**Problem statement**
Start at the line below containing "in EVerest this" and stop at the line containing "- ChargingFinished". Repeat every line of that stretch exactly, and nothing outside it.

START Input records

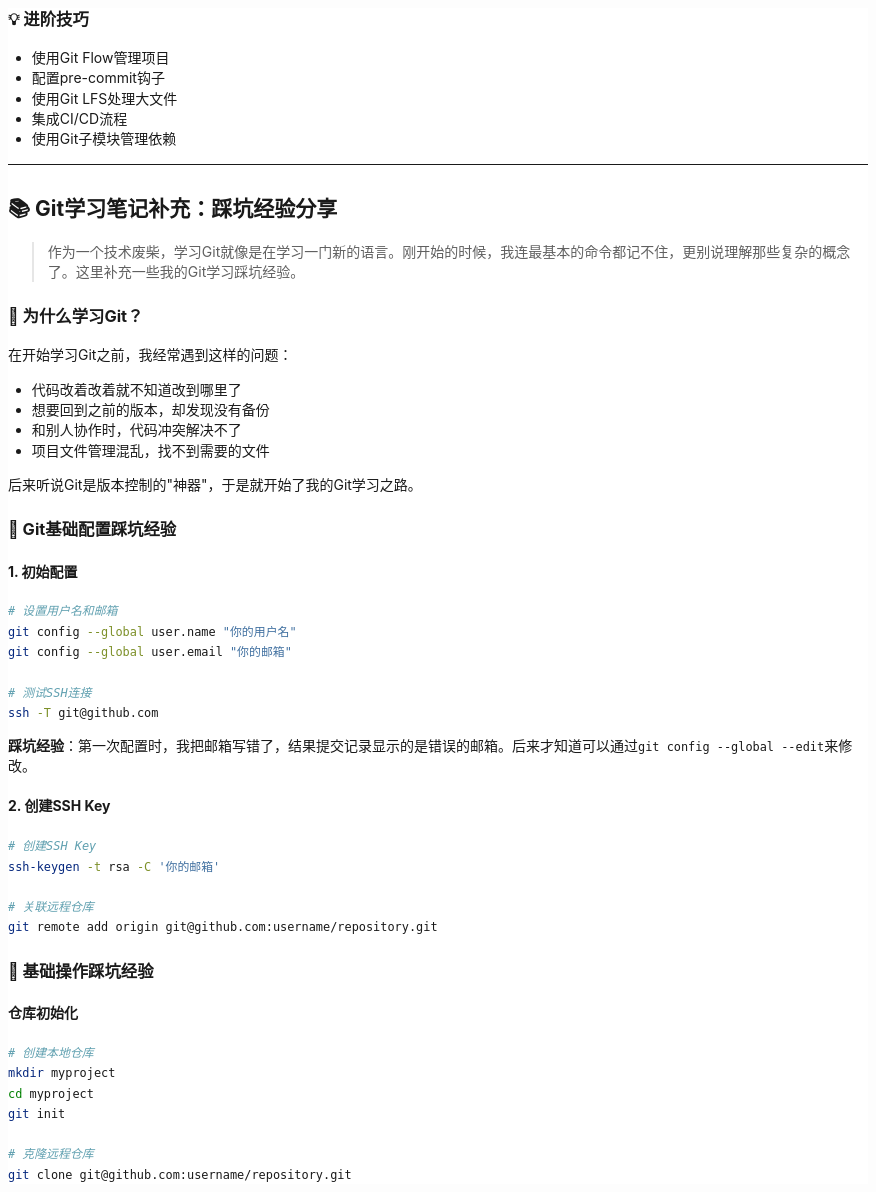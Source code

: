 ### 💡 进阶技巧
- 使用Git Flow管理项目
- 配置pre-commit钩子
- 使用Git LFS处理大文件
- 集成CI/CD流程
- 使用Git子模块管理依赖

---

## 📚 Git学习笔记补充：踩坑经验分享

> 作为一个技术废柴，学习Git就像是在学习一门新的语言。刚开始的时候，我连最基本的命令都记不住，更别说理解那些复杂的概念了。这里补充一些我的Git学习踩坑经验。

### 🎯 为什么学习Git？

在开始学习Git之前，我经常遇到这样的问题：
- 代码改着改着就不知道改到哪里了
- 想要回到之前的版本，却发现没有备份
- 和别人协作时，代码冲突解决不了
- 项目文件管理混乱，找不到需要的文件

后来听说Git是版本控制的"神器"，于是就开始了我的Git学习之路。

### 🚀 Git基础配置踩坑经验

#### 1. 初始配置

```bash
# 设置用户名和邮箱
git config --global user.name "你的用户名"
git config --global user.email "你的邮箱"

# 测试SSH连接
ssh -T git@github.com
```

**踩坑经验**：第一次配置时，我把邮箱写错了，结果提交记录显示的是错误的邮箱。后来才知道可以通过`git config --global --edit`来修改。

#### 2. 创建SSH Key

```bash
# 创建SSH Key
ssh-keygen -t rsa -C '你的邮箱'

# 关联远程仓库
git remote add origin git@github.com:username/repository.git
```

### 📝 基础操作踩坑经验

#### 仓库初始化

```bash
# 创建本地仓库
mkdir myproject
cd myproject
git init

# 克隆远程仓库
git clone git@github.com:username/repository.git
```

END Input records
START Input records

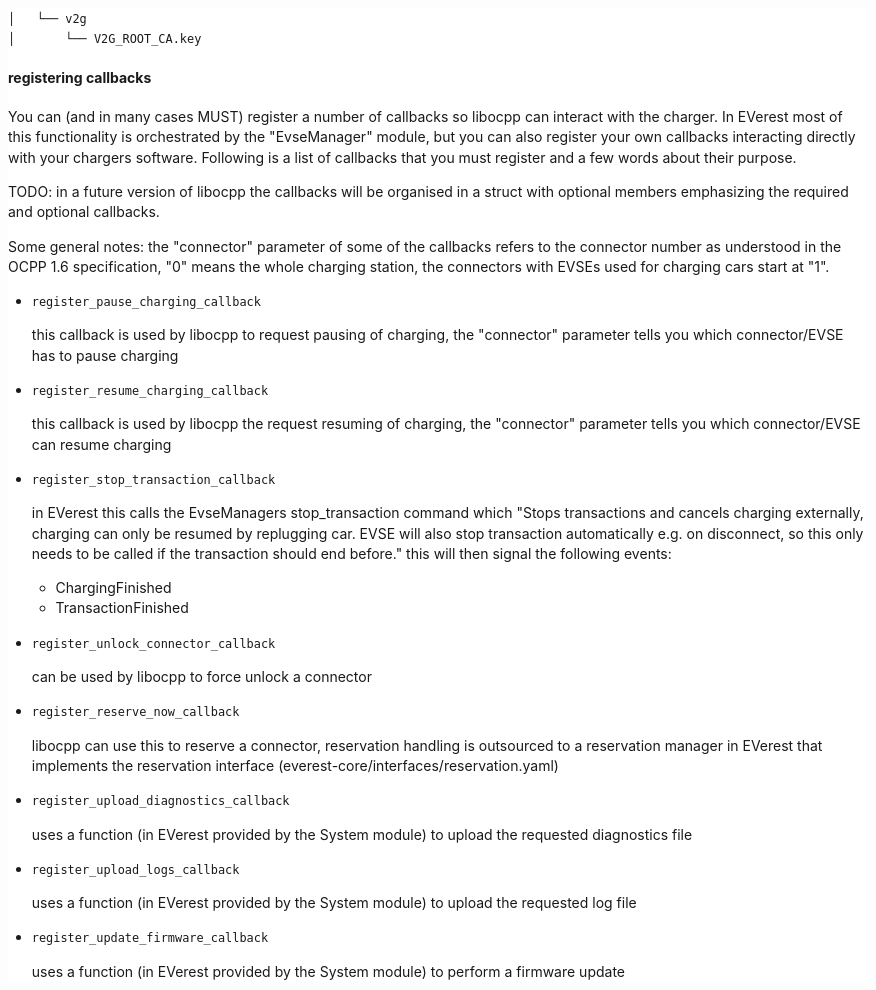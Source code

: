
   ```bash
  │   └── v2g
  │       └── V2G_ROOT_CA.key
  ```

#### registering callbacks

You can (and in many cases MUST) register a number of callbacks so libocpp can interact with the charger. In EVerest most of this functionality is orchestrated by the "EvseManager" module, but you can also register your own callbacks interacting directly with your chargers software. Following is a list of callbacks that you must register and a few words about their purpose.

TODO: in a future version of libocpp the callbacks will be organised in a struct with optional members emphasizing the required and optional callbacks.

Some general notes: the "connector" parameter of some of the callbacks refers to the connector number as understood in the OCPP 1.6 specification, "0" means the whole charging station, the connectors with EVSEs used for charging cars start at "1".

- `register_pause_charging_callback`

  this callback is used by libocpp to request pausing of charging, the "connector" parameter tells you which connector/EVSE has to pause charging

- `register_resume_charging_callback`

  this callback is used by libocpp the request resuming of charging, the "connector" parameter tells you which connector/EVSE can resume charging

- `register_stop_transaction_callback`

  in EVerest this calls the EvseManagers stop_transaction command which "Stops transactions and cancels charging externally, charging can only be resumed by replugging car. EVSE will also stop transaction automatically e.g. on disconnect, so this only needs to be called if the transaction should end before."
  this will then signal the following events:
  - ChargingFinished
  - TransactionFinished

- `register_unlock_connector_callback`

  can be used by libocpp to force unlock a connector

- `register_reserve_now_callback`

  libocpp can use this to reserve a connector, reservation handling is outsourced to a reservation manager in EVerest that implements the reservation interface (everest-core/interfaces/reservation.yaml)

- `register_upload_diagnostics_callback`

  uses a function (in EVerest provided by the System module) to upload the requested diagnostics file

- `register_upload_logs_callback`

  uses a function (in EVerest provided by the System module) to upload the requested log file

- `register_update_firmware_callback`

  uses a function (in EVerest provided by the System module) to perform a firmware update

END Input records

**Exercise output**
  in EVerest this calls the EvseManagers stop_transaction command which "Stops transactions and cancels charging externally, charging can only be resumed by replugging car. EVSE will also stop transaction automatically e.g. on disconnect, so this only needs to be called if the transaction should end before."
  this will then signal the following events:
  - ChargingFinished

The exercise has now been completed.